Items listed in a dataset:
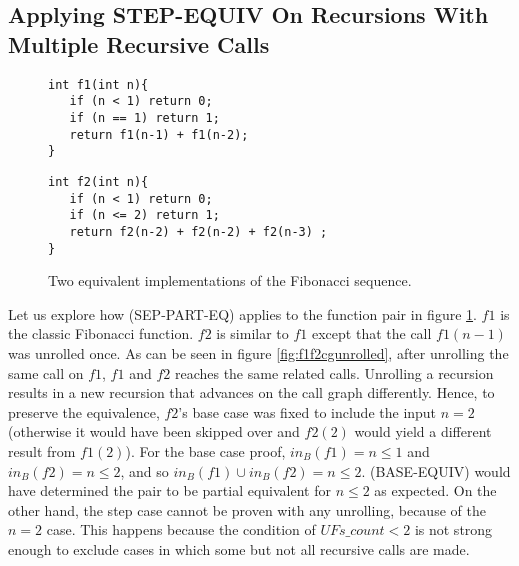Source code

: \subsection{Applying STEP-EQUIV On Recursions With Multiple Recursive Calls}
\label{sec:appstepmrc}
\begin{figure}[h]
\begin{center}
\begin{minipage}{7 cm}
\begin{lstlisting}
int f1(int n){
   if (n < 1) return 0;
   if (n == 1) return 1; 
   return f1(n-1) + f1(n-2);
}
\end{lstlisting}
\end{minipage}
\begin{minipage}{7 cm}
\begin{lstlisting}
int f2(int n){
   if (n < 1) return 0;
   if (n <= 2) return 1;
   return f2(n-2) + f2(n-2) + f2(n-3) ;
}
\end{lstlisting}
\end{minipage}
\caption{Two equivalent implementations of the Fibonacci sequence.}
\label{fig:f1f2}
\end{center}
\end{figure}
Let us explore how (SEP-PART-EQ) applies to the function pair in figure \ref{fig:f1f2}.
$f1$ is the classic Fibonacci function. $f2$ is similar to $f1$ except that the call  $f1(n-1)$ was unrolled once. As can be seen in figure \ref{fig:f1f2cgunrolled}, after unrolling the same call on $f1$, $f1$ and $f2$ reaches the same related calls. Unrolling a recursion results in a new recursion that advances on the call graph differently. Hence, to preserve the equivalence, $f2$'s base case was fixed to include the input $n=2$ (otherwise it would have been skipped over and $f2(2)$ would yield a different result from $f1(2)$). 
For the base case proof, $in_B(f1) = {n \leq 1}$ and  $in_B(f2) = {n \leq 2}$, and so $in_B(f1) \cup in_B(f2) = {n \leq 2} $. (BASE-EQUIV) would have determined the pair to be partial equivalent for ${n \leq 2}$ as expected. On the other hand, the step case cannot be proven with any unrolling, because of the $n=2$ case. This happens because the condition of $UFs\_count < 2$ is not strong enough to exclude cases in which some but not all recursive calls are made.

# Directions for this task
Filter the records above for the string "label" and copy each matching line.

# Response to the task
\label{sec:appstepmrc}
\label{fig:f1f2}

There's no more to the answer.